▶ [Exercise details]:
The answer must consist of each line of the records below that contains the string "restarted".

===

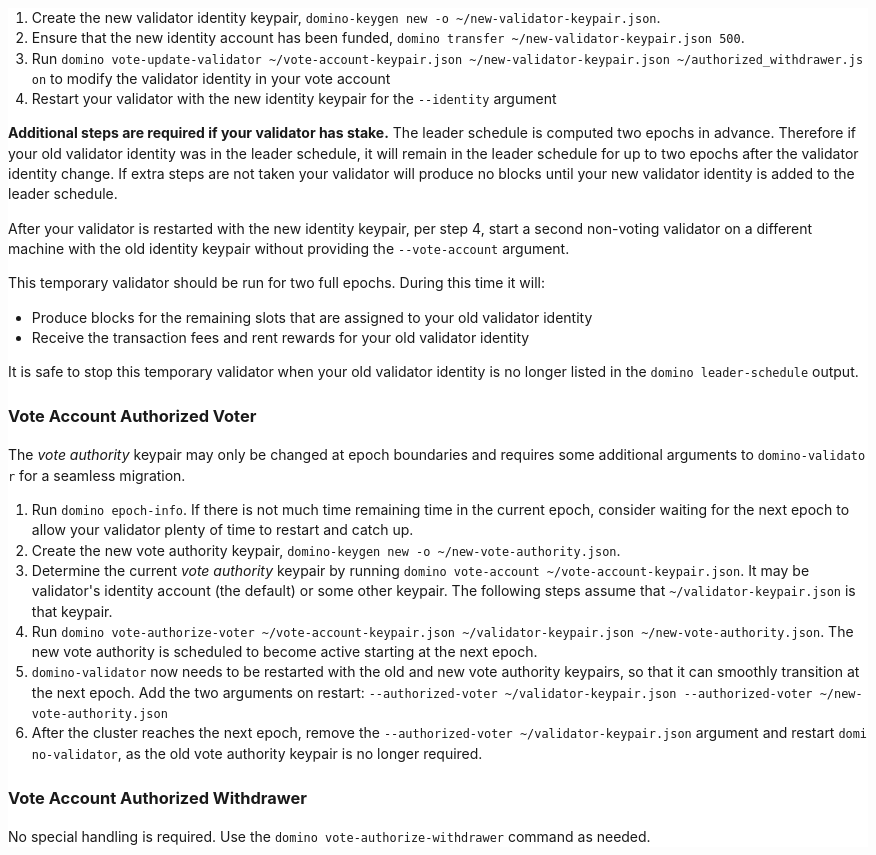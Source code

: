 1. Create the new validator identity keypair, `domino-keygen new -o ~/new-validator-keypair.json`.
2. Ensure that the new identity account has been funded, `domino transfer ~/new-validator-keypair.json 500`.
3. Run `domino vote-update-validator ~/vote-account-keypair.json ~/new-validator-keypair.json ~/authorized_withdrawer.json`
   to modify the validator identity in your vote account
4. Restart your validator with the new identity keypair for the `--identity` argument

**Additional steps are required if your validator has stake.**  The leader
schedule is computed two epochs in advance. Therefore if your old validator
identity was in the leader schedule, it will remain in the leader schedule for
up to two epochs after the validator identity change. If extra steps are not
taken your validator will produce no blocks until your new validator identity is
added to the leader schedule.

After your validator is restarted with the new identity keypair, per step 4,
start a second non-voting validator on a different machine with the old identity keypair
without providing the `--vote-account` argument.

This temporary validator should be run for two full epochs. During this time it will:
* Produce blocks for the remaining slots that are assigned to your old validator identity
* Receive the transaction fees and rent rewards for your old validator identity

It is safe to stop this temporary validator when your old validator identity is
no longer listed in the `domino leader-schedule` output.

### Vote Account Authorized Voter

The _vote authority_ keypair may only be changed at epoch boundaries and
requires some additional arguments to `domino-validator` for a seamless
migration.

1. Run `domino epoch-info`. If there is not much time remaining time in the
   current epoch, consider waiting for the next epoch to allow your validator
   plenty of time to restart and catch up.
2. Create the new vote authority keypair, `domino-keygen new -o ~/new-vote-authority.json`.
3. Determine the current _vote authority_ keypair by running `domino vote-account ~/vote-account-keypair.json`. It may be validator's
   identity account (the default) or some other keypair. The following steps
   assume that `~/validator-keypair.json` is that keypair.
4. Run `domino vote-authorize-voter ~/vote-account-keypair.json ~/validator-keypair.json ~/new-vote-authority.json`.
   The new vote authority is scheduled to become active starting at the next epoch.
5. `domino-validator` now needs to be restarted with the old and new vote
   authority keypairs, so that it can smoothly transition at the next epoch. Add
   the two arguments on restart: `--authorized-voter ~/validator-keypair.json --authorized-voter ~/new-vote-authority.json`
6. After the cluster reaches the next epoch, remove the
   `--authorized-voter ~/validator-keypair.json` argument and restart
   `domino-validator`, as the old vote authority keypair is no longer required.

### Vote Account Authorized Withdrawer

No special handling is required. Use the `domino vote-authorize-withdrawer` command as needed.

===

▶ [Result]:
After your validator is restarted with the new identity keypair, per step 4,
5. `domino-validator` now needs to be restarted with the old and new vote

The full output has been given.